Uptime socket timeout issues

Hub > Uptime reports socket timeout error for one of my sites. (Reporting the site is down)
The site loads fine on Pingdom and on the browser as well.
Please help me to fix this.

  • Adam Czajczyk
    • Support Gorilla

    Hi Carter

    I hope you’re well today and thank you for contacting us!

    I checked the site and Hub and on “site’s side” it doesn’t look wrong. The “socket timeout” usually means that site didn’t respond to Uptime request “on time” (so withing 30 seconds threshold) but since it’s loading fine and responding to other tools (like Pingdom) it might mean that it’s something that’s “rejecting”/”breaking” our requests specifically.

    I’ve asked our developers to look into it so they’ll investigate the issue more and get back to us with their findings.

    We’ll update you here as soon as we get to know more so please keep track of this ticket for further information.

    Best regards,
    Adam

  • cloudCreative
    • WPMU DEV Initiate

    We are experiencing a similar issue. Site reports as down in hub. Logged into the site and Uptime said it was up (obviously.) I disabled uptime and then tried to enable again. It reported “Your domain does not appear to be publicly accessible on the Internet. We can only monitor the uptime of public websites.” Currently, it is unable to reactivate.

  • Adam Czajczyk
    • Support Gorilla

    Hello cloudCreative

    Our developers are still looking into original issue reported here but it doesn’t affect all the sites and I can’t be certain that it’s the same case with your site without checking it. The message that you’re getting also suggests that there is very likely a different issue going on.

    Could you please start a separate support ticket of your own so we could check it and provide proper support for you?
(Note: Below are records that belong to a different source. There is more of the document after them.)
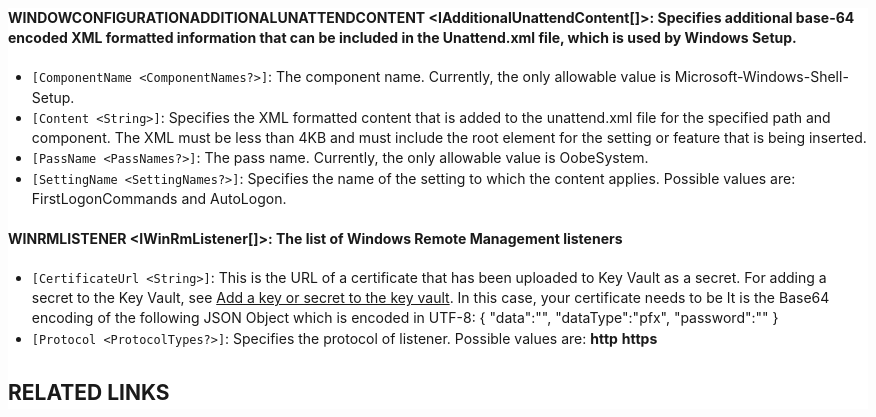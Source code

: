 #### WINDOWCONFIGURATIONADDITIONALUNATTENDCONTENT <IAdditionalUnattendContent[]>: Specifies additional base-64 encoded XML formatted information that can be included in the Unattend.xml file, which is used by Windows Setup.
  - `[ComponentName <ComponentNames?>]`: The component name. Currently, the only allowable value is Microsoft-Windows-Shell-Setup.
  - `[Content <String>]`: Specifies the XML formatted content that is added to the unattend.xml file for the specified path and component. The XML must be less than 4KB and must include the root element for the setting or feature that is being inserted.
  - `[PassName <PassNames?>]`: The pass name. Currently, the only allowable value is OobeSystem.
  - `[SettingName <SettingNames?>]`: Specifies the name of the setting to which the content applies. Possible values are: FirstLogonCommands and AutoLogon.

#### WINRMLISTENER <IWinRmListener[]>: The list of Windows Remote Management listeners
  - `[CertificateUrl <String>]`: This is the URL of a certificate that has been uploaded to Key Vault as a secret. For adding a secret to the Key Vault, see [Add a key or secret to the key vault](https://docs.microsoft.com/azure/key-vault/key-vault-get-started/#add). In this case, your certificate needs to be It is the Base64 encoding of the following JSON Object which is encoded in UTF-8:    {   "data":"<Base64-encoded-certificate>",   "dataType":"pfx",   "password":"<pfx-file-password>" }
  - `[Protocol <ProtocolTypes?>]`: Specifies the protocol of listener.    Possible values are:  **http**    **https**

## RELATED LINKS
I’d appreciate it a lot.

    You can start a new ticket here:

    https://wpmudev.com/forums/forum/support#question

    Best regards,
    Adam

  • Predrag Dubajic
    • Support

    Hi Carter,

    Apologies for the long delay here, I had a chat with the devs and they are still looking into it as the fix will most likely cause a bigger change in the backend so it’s being addressed carefully to ensure it doesn’t affect other functionality.
    We’re hoping to have a viable solution ready soon.

    Best regards,
    Predrag

    • Adam Czajczyk
      • Support Gorilla

      Hi Patrick

      There are some “ongoing” changes being made to The Hub and while the issue “looks” the same, it doesn’t necessarily have to be caused by the same thing. It may or may not be and it would be best to do some basic troubleshooting first, to make sure.

      Would you please start a separate ticket of your own (feel free to include link to this ticket for reference too) and also grant support access to some example sites of yours that are affected so we could take a closer look and check it?

      You can submit a ticket here:

      https://wpmudev.com/forums/forum/support#question

      Thank you in advance!

      Best regards,
      Adam

  • AMTRUP
    • Design Lord, Child of Thor

    Hello

    We also have + 25 websites not monitorering right, this also seems to be trouble with other WPMUDEV plugins, even though we have whitelisted IPs from WPMUDEV.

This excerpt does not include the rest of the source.